The place is now doing well. On weekends, waits for less than ten tables sometimes stretch to an hour. On Sundays, Jonathan has been selling more than 300 pozole orders. He’s also watching the kitchen, tidying up the staff, taking orders from UberEats, DoorDash and Grubhub, buying ingredients required at the last minute, clearing up doubts with Francia (his girlfriend, who is a cashier on weekends), and doing office paperwork.
Even marketing is partly this boy wonder’s job.
Peke’s logo has the face of a jaguar, non-Mexicans think it’s a tiger. Jonathan brought back many jaguar masks from his travels in Mexico. He wants his restaurant to have a mix of modern design and respect for the traditions and culture of his parents.
As he talks to us, Petra, his mom, looks at him with those proud eyes that would thrill anyone. She believes that she and her husband made the right decision. Jonathan is the boss, he has earned it.
… And He’s Going for More
In addition, there is another side to the story that deserves mention. Jonathan is also a senior at Lindblom Math and Science Academy, a selective enrollment school in West Englewood, ranked among the top 300 schools in the country. He has never missed a single test, owning a restaurant hasn’t changed that. Indeed, remote learning has helped him alternate between classes and work. If you’re dedicated and focused, it’s not that burdensome, he says, smiling.

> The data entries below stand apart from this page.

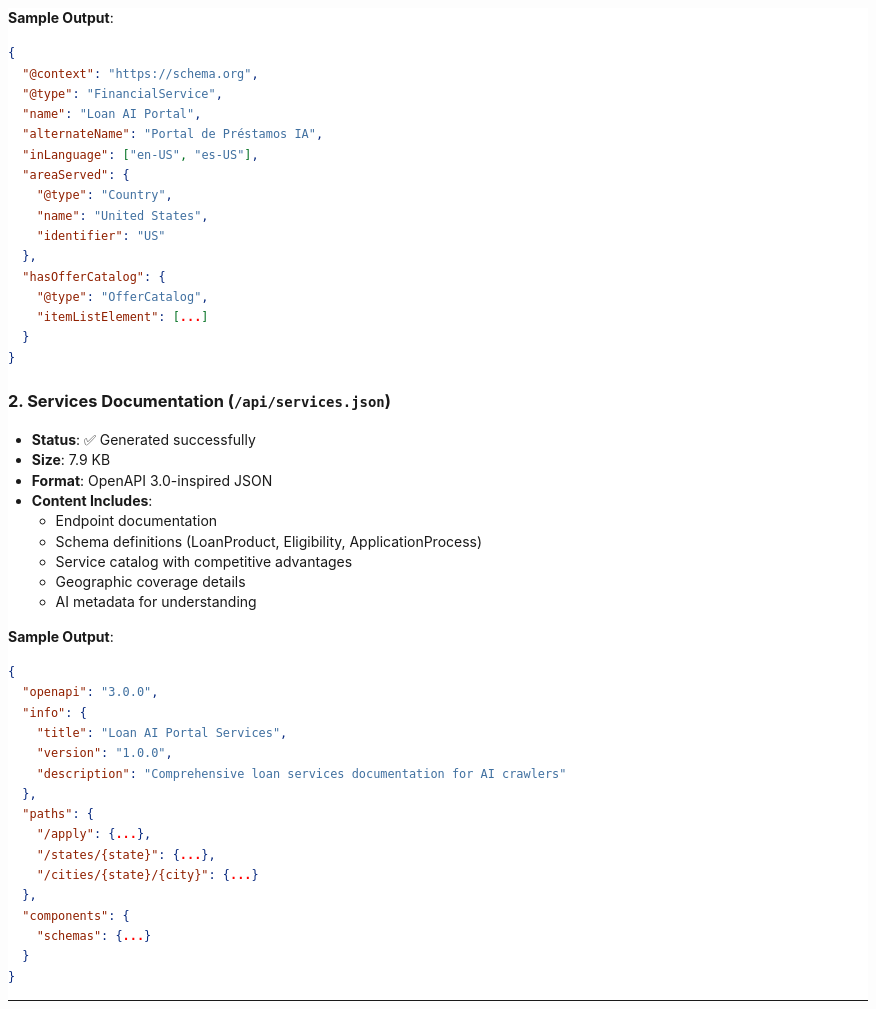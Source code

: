 **Sample Output**:
```json
{
  "@context": "https://schema.org",
  "@type": "FinancialService",
  "name": "Loan AI Portal",
  "alternateName": "Portal de Préstamos IA",
  "inLanguage": ["en-US", "es-US"],
  "areaServed": {
    "@type": "Country",
    "name": "United States",
    "identifier": "US"
  },
  "hasOfferCatalog": {
    "@type": "OfferCatalog",
    "itemListElement": [...]
  }
}
```

### 2. Services Documentation (`/api/services.json`)
- **Status**: ✅ Generated successfully
- **Size**: 7.9 KB
- **Format**: OpenAPI 3.0-inspired JSON
- **Content Includes**:
  - Endpoint documentation
  - Schema definitions (LoanProduct, Eligibility, ApplicationProcess)
  - Service catalog with competitive advantages
  - Geographic coverage details
  - AI metadata for understanding

**Sample Output**:
```json
{
  "openapi": "3.0.0",
  "info": {
    "title": "Loan AI Portal Services",
    "version": "1.0.0",
    "description": "Comprehensive loan services documentation for AI crawlers"
  },
  "paths": {
    "/apply": {...},
    "/states/{state}": {...},
    "/cities/{state}/{city}": {...}
  },
  "components": {
    "schemas": {...}
  }
}
```

---
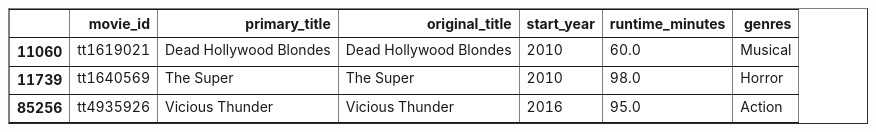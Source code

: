 


<div>
<style scoped>
    .dataframe tbody tr th:only-of-type {
        vertical-align: middle;
    }

    .dataframe tbody tr th {
        vertical-align: top;
    }

    .dataframe thead th {
        text-align: right;
    }
</style>
<table border="1" class="dataframe">
  <thead>
    <tr style="text-align: right;">
      <th></th>
      <th>movie_id</th>
      <th>primary_title</th>
      <th>original_title</th>
      <th>start_year</th>
      <th>runtime_minutes</th>
      <th>genres</th>
    </tr>
  </thead>
  <tbody>
    <tr>
      <th>11060</th>
      <td>tt1619021</td>
      <td>Dead Hollywood Blondes</td>
      <td>Dead Hollywood Blondes</td>
      <td>2010</td>
      <td>60.0</td>
      <td>Musical</td>
    </tr>
    <tr>
      <th>11739</th>
      <td>tt1640569</td>
      <td>The Super</td>
      <td>The Super</td>
      <td>2010</td>
      <td>98.0</td>
      <td>Horror</td>
    </tr>
    <tr>
      <th>85256</th>
      <td>tt4935926</td>
      <td>Vicious Thunder</td>
      <td>Vicious Thunder</td>
      <td>2016</td>
      <td>95.0</td>
      <td>Action</td>
    </tr>
  </tbody>
</table>
</div>
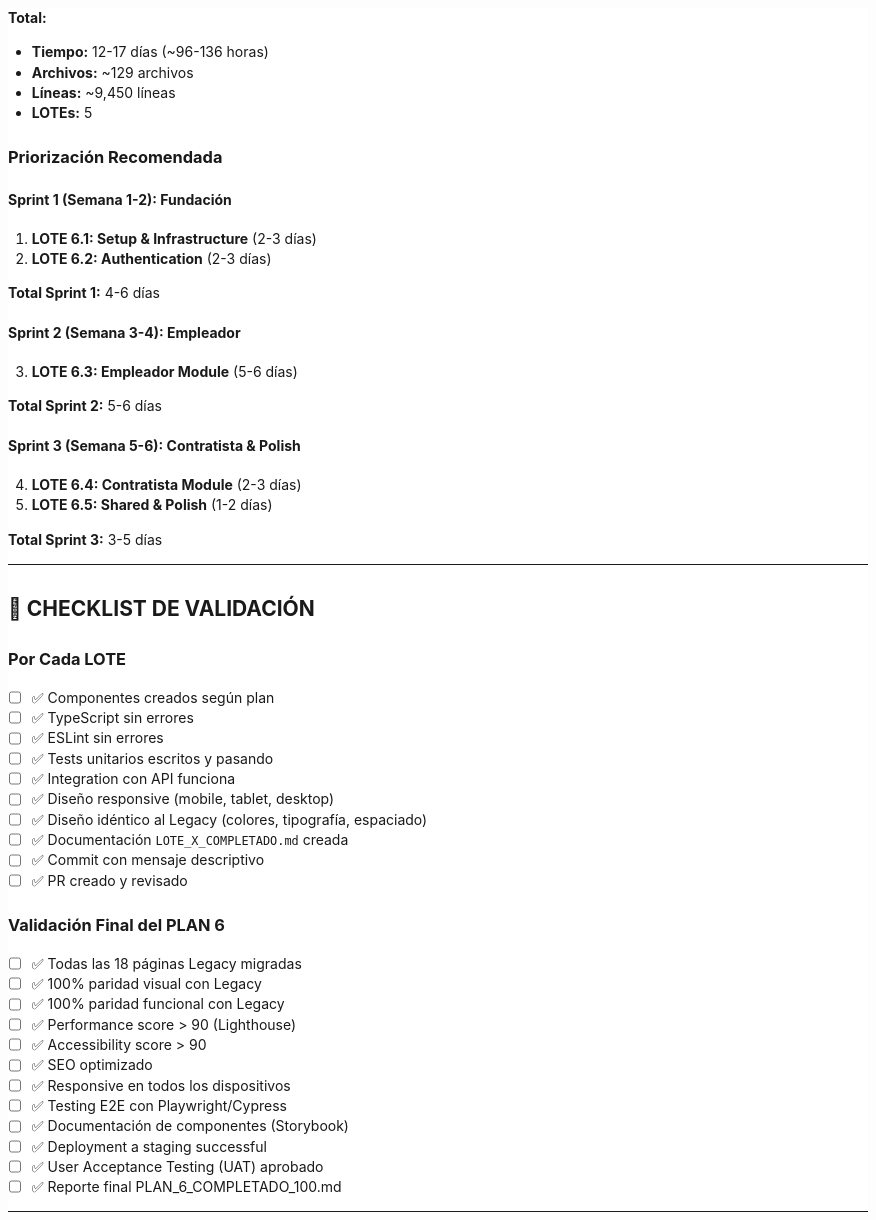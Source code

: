 **Total:**

- **Tiempo:** 12-17 días (~96-136 horas)
- **Archivos:** ~129 archivos
- **Líneas:** ~9,450 líneas
- **LOTEs:** 5

### Priorización Recomendada

#### Sprint 1 (Semana 1-2): Fundación

1. **LOTE 6.1: Setup & Infrastructure** (2-3 días)
2. **LOTE 6.2: Authentication** (2-3 días)

**Total Sprint 1:** 4-6 días

#### Sprint 2 (Semana 3-4): Empleador

3. **LOTE 6.3: Empleador Module** (5-6 días)

**Total Sprint 2:** 5-6 días

#### Sprint 3 (Semana 5-6): Contratista & Polish

4. **LOTE 6.4: Contratista Module** (2-3 días)
5. **LOTE 6.5: Shared & Polish** (1-2 días)

**Total Sprint 3:** 3-5 días

---

## 🎯 CHECKLIST DE VALIDACIÓN

### Por Cada LOTE

- [ ] ✅ Componentes creados según plan
- [ ] ✅ TypeScript sin errores
- [ ] ✅ ESLint sin errores
- [ ] ✅ Tests unitarios escritos y pasando
- [ ] ✅ Integration con API funciona
- [ ] ✅ Diseño responsive (mobile, tablet, desktop)
- [ ] ✅ Diseño idéntico al Legacy (colores, tipografía, espaciado)
- [ ] ✅ Documentación `LOTE_X_COMPLETADO.md` creada
- [ ] ✅ Commit con mensaje descriptivo
- [ ] ✅ PR creado y revisado

### Validación Final del PLAN 6

- [ ] ✅ Todas las 18 páginas Legacy migradas
- [ ] ✅ 100% paridad visual con Legacy
- [ ] ✅ 100% paridad funcional con Legacy
- [ ] ✅ Performance score > 90 (Lighthouse)
- [ ] ✅ Accessibility score > 90
- [ ] ✅ SEO optimizado
- [ ] ✅ Responsive en todos los dispositivos
- [ ] ✅ Testing E2E con Playwright/Cypress
- [ ] ✅ Documentación de componentes (Storybook)
- [ ] ✅ Deployment a staging successful
- [ ] ✅ User Acceptance Testing (UAT) aprobado
- [ ] ✅ Reporte final PLAN_6_COMPLETADO_100.md

---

Next fall, he will attend DePaul University to study business; he received a nearly full scholarship. He received acceptance at all the universities to which he applied. He decided on DePaul because it’s close to his restaurant. But, not surprisingly, he passed early dual credit business courses at City Colleges of Chicago.: introduction to business, financial accounting, principles of management, and speech.
We Are Here To Help
His parents were born in Guerrero, a name that, in English, means “warrior” –nothing more ad-hoc to define the figure that Jaime di Paulo, President & CEO of the Illinois Hispanic Chamber of Commerce (IHCC), had the pleasure of meeting.
They met in his restaurant, over a tasty plate of pozole. On that occasion, Jaime explained to Jonathan how our organization could help him grow his business.
He is a bright young man who makes our community proud,” said di Paulo. “We have already talked to him about pursuing his college career, continuing his education, opening his mind, and taking advantage of this unique opportunity to be a business owner. All this is something that will positively mark him for the rest of his life.”
Jaime explained to Jonathan the work of the Chamber of Commerce and assured him that the Illinois Small Business Development Center (SBDC) team at IHCC is ready to give him technical assistance and guide him in whatever he needs.
When the Chicago Tribune asked the National Restaurant Association and the Illinois Restaurant Association if they were aware of Jonatha’s case, both responded by email the same thing: “Woooooooooooooow.”
It’s the same thing we said when we learned of this story firsthand, and it’s the same thing we thought when we left the restaurant after meeting this young man who makes our community proud.